If you do have experience or are a seasoned project manager, then that interview is your moment to negotiate a time frame you believe you could complete the study and take the exam. A prospective employer will appreciate that you may want to choose a time frame you think is doable. Or maybe, like me, you believe experience and formal education are weightier, and you can demonstrate examples of how you manage projects that don’t necessarily fit into the PMBOK way.
Myth of the 20% pay increase
Some studies say you can expect a pay increase if you attain the PMP. If you work for a company who hands out 20% pay increases for passing a test, please send me an email right away. Otherwise, consider the above scenario where you are interviewing with a company who prefers a PMP, but you don’t have one. You tell them that you will be ready for the PMP exam in some months, but you expect X% pay raise. I seriously doubt you would be taken very seriously. That is why this is a myth. Use Google, Glassdoor, or if in the US, use the Bureau of Labor and Statistics to nail down what the average pay grade for your education and experience and then negotiate that 20%! Like most in the workforce, your only chance to negotiate salary is when you are in the hiring process. After that, you own it, and 20% pay raises come with promotions; not exam passing scores.

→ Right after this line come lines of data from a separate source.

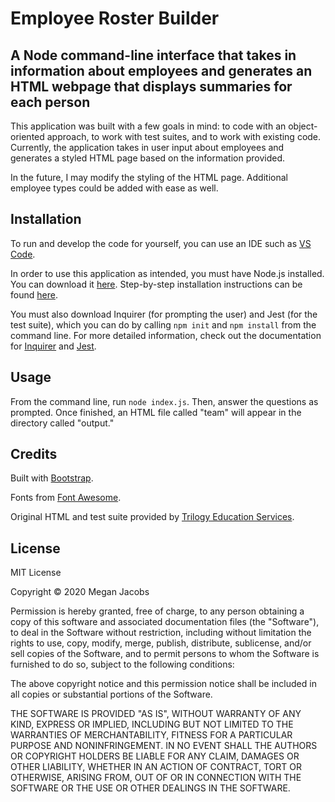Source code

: # Employee Roster Builder

## A Node command-line interface that takes in information about employees and generates an HTML webpage that displays summaries for each person

This application was built with a few goals in mind: to code with an object-oriented approach, to work with test suites, and to work with existing code. Currently, the application takes in user input about employees and generates a styled HTML page based on the information provided. 

In the future, I may modify the styling of the HTML page. Additional employee types could be added with ease as well. 

## Installation

To run and develop the code for yourself, you can use an IDE such as [VS Code](https://code.visualstudio.com/). 

In order to use this application as intended, you must have Node.js installed. You can download it [here](https://nodejs.org/en/download/). Step-by-step installation instructions can be found [here](https://phoenixnap.com/kb/install-node-js-npm-on-windows). 

You must also download Inquirer (for prompting the user) and Jest (for the test suite), which you can do by calling `npm init` and `npm install` from the command line. For more detailed information, check out the documentation for [Inquirer](https://www.npmjs.com/package/inquirer) and [Jest](https://jestjs.io/). 

## Usage 

From the command line, run `node index.js`. Then, answer the questions as prompted. Once finished, an HTML file called "team" will appear in the directory called "output."

## Credits 

Built with [Bootstrap](https://getbootstrap.com/).

Fonts from [Font Awesome](https://fontawesome.com/).

Original HTML and test suite provided by [Trilogy Education Services](https://www.trilogyed.com/).

## License

MIT License

Copyright © 2020 Megan Jacobs

Permission is hereby granted, free of charge, to any person obtaining a copy
of this software and associated documentation files (the "Software"), to deal
in the Software without restriction, including without limitation the rights
to use, copy, modify, merge, publish, distribute, sublicense, and/or sell
copies of the Software, and to permit persons to whom the Software is
furnished to do so, subject to the following conditions:

The above copyright notice and this permission notice shall be included in all
copies or substantial portions of the Software.

THE SOFTWARE IS PROVIDED "AS IS", WITHOUT WARRANTY OF ANY KIND, EXPRESS OR
IMPLIED, INCLUDING BUT NOT LIMITED TO THE WARRANTIES OF MERCHANTABILITY,
FITNESS FOR A PARTICULAR PURPOSE AND NONINFRINGEMENT. IN NO EVENT SHALL THE
AUTHORS OR COPYRIGHT HOLDERS BE LIABLE FOR ANY CLAIM, DAMAGES OR OTHER
LIABILITY, WHETHER IN AN ACTION OF CONTRACT, TORT OR OTHERWISE, ARISING FROM,
OUT OF OR IN CONNECTION WITH THE SOFTWARE OR THE USE OR OTHER DEALINGS IN THE
SOFTWARE.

Make your next move on additional learning based on what you like and are passionate about. Don’t stress over project management certfication. Do you love everything there is about project management and want to become one of the top stars in your organization, then by all means, have the employer get you certified. If you are wrestling with the decision, then you should put your money into soft skills like communication and leadership. If your concern is how something looks on a resume or gets you something you don’t currently have I believe you should visit the five whys and decide on your next move. This doesn’t diminish the power of having a PMP that some experienced professionals have already achieved. Having the PMP credentials for many industries can be a benefit, but newer managers need to examine the fluctuation of job roles and how technology has shifted the landscape.